In the medical domain many thesauruses and glossaries already existed such as the MeSH (Medical Subject Headings) from the National Library of Medicine (NLM) and the glossary in nine European languages developed at the Heymans Institute of Pharmacology, University of Ghent, Belgium, within the framework of a European project. For our application, HON built its own thesaurus by compiling several of these sources.

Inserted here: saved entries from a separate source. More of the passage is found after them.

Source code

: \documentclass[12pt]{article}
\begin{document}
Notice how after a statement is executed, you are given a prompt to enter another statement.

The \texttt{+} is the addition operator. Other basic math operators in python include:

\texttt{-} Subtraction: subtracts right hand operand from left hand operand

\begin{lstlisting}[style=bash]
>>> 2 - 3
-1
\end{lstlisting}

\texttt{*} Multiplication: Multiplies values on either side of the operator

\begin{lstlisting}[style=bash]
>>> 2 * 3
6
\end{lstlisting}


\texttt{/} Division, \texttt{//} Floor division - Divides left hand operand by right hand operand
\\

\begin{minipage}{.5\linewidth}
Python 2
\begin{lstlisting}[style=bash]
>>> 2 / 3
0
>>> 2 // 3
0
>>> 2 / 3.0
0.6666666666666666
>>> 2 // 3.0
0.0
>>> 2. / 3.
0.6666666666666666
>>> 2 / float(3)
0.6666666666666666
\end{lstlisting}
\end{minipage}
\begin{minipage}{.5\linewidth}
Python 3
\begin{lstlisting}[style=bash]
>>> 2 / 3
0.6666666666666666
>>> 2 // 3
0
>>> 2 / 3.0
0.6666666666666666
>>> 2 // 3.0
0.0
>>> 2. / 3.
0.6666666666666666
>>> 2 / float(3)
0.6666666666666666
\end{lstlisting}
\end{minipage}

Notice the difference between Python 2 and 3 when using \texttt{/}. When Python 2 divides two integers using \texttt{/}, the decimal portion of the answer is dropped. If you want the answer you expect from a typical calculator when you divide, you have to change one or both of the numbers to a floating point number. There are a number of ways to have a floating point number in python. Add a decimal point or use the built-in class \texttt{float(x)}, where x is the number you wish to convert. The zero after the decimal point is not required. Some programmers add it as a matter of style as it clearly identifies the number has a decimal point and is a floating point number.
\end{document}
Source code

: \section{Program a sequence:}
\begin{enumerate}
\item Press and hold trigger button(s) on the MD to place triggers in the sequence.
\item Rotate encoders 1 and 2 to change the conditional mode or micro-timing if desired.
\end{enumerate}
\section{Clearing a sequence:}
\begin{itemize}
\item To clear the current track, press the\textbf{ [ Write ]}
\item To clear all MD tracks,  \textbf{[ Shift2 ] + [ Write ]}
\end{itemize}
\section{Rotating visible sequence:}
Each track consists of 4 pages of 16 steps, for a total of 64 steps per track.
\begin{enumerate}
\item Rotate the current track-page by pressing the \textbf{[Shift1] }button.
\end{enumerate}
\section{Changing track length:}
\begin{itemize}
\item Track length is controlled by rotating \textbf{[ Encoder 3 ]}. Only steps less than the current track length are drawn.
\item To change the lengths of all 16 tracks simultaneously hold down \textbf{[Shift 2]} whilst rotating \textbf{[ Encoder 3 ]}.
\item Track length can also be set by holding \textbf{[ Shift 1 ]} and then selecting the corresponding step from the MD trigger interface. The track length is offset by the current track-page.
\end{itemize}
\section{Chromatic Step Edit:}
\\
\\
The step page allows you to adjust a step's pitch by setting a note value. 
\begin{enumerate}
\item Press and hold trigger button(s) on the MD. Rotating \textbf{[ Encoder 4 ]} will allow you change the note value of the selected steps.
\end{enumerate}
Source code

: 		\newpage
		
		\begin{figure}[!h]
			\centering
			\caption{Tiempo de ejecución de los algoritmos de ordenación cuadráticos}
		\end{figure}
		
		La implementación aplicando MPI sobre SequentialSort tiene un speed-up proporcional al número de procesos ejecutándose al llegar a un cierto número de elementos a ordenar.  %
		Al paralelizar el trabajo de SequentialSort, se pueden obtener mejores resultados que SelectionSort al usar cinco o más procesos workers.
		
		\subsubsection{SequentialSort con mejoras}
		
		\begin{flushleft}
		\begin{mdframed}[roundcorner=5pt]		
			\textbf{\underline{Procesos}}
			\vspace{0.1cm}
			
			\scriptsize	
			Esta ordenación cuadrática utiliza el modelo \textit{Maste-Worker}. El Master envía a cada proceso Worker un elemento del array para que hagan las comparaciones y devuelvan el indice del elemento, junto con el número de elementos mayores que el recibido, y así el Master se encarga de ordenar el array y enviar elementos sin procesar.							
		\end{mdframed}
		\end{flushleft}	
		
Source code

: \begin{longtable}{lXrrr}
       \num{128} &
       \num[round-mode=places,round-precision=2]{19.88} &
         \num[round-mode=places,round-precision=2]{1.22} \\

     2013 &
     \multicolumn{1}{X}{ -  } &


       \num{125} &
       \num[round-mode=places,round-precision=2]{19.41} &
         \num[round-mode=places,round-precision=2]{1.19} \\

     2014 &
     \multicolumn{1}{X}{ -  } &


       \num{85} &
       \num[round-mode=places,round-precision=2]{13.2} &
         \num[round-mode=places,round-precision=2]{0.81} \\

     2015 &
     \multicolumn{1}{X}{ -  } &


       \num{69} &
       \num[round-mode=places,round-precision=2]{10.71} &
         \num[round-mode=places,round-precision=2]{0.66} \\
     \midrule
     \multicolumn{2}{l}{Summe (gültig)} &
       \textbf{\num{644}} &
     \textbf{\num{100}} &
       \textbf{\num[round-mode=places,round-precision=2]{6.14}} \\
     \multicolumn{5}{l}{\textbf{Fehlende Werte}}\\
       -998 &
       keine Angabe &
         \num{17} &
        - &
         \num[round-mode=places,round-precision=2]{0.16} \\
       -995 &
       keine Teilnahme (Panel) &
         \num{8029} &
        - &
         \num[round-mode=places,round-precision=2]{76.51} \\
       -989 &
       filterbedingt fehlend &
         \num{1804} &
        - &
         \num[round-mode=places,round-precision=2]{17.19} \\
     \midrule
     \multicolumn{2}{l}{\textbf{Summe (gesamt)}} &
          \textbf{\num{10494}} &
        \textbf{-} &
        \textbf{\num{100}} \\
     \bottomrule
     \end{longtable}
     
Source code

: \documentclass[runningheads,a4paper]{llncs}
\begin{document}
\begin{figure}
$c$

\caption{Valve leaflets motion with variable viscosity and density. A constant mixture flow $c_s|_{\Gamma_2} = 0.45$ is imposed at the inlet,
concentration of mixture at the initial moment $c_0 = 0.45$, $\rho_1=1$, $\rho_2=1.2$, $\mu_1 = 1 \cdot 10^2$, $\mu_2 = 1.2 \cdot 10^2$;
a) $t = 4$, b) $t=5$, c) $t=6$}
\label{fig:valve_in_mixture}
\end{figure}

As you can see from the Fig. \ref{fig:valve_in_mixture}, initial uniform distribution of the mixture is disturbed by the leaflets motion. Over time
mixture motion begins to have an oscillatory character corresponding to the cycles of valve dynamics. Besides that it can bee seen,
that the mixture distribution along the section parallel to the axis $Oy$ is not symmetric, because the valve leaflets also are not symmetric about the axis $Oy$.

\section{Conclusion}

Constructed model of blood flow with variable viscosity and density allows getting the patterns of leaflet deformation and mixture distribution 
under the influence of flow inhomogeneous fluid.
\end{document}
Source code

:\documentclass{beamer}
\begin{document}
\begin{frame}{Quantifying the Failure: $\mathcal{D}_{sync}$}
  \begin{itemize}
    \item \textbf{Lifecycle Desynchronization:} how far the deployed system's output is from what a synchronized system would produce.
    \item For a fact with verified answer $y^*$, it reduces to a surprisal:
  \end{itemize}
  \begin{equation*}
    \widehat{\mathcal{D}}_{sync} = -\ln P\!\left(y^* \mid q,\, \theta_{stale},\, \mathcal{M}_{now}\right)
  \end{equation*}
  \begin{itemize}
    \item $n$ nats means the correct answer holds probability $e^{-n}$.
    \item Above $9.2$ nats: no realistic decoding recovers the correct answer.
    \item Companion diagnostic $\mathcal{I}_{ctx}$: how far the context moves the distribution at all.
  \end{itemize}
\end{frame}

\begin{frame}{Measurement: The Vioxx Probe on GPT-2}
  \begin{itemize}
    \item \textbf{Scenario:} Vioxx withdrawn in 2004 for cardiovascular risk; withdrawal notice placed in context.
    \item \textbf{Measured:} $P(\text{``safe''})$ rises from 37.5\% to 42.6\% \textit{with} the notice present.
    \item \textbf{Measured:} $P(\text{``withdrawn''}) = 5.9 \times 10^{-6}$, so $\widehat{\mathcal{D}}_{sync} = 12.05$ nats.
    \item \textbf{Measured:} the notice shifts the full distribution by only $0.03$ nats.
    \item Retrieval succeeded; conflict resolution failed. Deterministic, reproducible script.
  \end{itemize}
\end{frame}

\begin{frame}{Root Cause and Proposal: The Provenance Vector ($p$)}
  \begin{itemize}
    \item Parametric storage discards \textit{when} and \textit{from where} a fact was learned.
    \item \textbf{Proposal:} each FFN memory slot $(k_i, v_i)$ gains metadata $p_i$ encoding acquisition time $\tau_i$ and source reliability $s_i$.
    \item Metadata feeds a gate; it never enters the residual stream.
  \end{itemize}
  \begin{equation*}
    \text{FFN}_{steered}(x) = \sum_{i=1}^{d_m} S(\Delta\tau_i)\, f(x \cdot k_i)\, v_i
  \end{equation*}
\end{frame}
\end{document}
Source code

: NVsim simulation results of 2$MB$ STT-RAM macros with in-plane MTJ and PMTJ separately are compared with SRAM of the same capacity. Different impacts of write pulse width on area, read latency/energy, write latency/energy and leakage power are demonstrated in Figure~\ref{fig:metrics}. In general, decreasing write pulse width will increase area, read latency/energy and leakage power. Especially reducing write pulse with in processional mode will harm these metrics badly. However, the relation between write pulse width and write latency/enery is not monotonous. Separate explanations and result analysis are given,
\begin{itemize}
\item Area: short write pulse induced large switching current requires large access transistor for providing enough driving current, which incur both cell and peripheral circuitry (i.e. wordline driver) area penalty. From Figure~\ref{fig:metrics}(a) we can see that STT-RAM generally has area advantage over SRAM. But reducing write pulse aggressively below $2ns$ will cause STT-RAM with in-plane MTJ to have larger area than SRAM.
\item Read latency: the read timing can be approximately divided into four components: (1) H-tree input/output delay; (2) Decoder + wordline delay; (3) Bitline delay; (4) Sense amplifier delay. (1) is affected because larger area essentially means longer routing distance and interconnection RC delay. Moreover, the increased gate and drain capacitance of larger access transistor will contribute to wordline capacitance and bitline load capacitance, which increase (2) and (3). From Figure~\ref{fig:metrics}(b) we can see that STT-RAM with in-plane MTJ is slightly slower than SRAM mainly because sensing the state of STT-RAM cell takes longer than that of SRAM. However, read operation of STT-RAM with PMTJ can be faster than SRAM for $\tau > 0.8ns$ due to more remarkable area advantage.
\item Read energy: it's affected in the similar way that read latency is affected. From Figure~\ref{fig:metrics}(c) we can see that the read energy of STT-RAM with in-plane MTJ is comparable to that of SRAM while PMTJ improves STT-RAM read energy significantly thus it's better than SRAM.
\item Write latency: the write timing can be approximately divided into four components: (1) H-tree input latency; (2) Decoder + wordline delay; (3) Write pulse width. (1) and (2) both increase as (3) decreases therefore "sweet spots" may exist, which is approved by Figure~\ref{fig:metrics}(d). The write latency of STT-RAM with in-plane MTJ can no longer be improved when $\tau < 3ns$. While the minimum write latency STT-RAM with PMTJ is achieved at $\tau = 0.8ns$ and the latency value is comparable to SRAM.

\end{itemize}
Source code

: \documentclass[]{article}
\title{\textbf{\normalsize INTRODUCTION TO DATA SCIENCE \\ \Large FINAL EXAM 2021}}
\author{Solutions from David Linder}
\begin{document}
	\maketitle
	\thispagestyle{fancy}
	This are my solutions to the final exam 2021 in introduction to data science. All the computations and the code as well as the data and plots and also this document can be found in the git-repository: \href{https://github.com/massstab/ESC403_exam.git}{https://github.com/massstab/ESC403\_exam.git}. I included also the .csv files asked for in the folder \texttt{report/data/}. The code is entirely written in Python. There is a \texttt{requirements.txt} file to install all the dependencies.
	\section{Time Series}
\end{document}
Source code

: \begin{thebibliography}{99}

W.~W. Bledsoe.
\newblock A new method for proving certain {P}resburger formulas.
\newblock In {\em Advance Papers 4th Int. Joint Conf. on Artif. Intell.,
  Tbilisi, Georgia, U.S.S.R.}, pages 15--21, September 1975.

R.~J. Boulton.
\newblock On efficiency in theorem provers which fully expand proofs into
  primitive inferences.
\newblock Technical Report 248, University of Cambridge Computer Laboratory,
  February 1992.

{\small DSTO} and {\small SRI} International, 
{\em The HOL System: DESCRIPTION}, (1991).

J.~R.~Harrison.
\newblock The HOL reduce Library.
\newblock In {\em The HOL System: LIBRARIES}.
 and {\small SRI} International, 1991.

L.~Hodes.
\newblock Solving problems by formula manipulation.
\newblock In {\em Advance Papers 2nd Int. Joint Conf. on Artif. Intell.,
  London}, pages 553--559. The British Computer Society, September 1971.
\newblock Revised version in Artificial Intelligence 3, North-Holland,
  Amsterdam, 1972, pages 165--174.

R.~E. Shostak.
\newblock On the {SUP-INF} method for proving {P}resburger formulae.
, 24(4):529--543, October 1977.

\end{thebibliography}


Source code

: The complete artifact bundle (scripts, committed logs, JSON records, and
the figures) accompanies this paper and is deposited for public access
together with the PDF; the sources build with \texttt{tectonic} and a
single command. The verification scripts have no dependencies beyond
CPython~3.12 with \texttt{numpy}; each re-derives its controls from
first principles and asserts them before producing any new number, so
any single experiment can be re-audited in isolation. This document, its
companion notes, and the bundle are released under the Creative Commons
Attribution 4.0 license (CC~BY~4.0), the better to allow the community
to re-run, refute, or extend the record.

Starting with bilingual (English/French) medical terms (12,000), the thesaurus was expanded with Danish, Dutch, German, Italian, Portuguese and Spanish, resulting in a thesaurus of 20,000 multilingual medical terms (not counting the 33,000 MeSH terms).
Studies were undertaken to provide an estimate of the relative importance of a term in a document and in a collection of documents, allowing us to weight each medical term included in our medical glossary. 1,000 documents known to be related to the medical and health topics and 1,000 related to other domains except medical and health were analyzed. The medical terms included in each Web page were then evaluated. This study, associated with other techniques such as the formula of Wilbur and Yang (An analysis of statistical term strength and its use in the indexing and retrieval of molecular biology texts, Comp. Bio. Med. 26.3 p. 209-222, 1996) allowed us to define a threshold for each terms contained in our medical glossary.
Using our multilingual medical thesaurus of 50,000 terms, the download of Web pages and the calculation of a score according to the page content, MARVIN generates using a classical inverted index: in which each word is associated with the list of documents containing the word. Matching the requested terms is then a simple and efficient task.
2DHUNT, BIOHUNT, PACSHUNT, HON INDEX, EXPASY INDEX
The Hunt projects are based on a flexible search engine to a specific domain (MedHunt, 2DHunt, BioHunt, PACSHunt, HON index, ExPASy index) using the databases created by way of MARVIN. Six active applications are already in use: medical (MedHunt), a version for searching 2-D electrophoresis documents (2DHunt), a molecular biology version (BioHunt), a version for searching documents related to the PACS (Picture Archiving Computer System) and two versions for searching Web sites content (the HON Foundation and ExPASy, the proteomics server). With these six applications, MARVIN is an ideal way to customize any specific search of Internet-based information.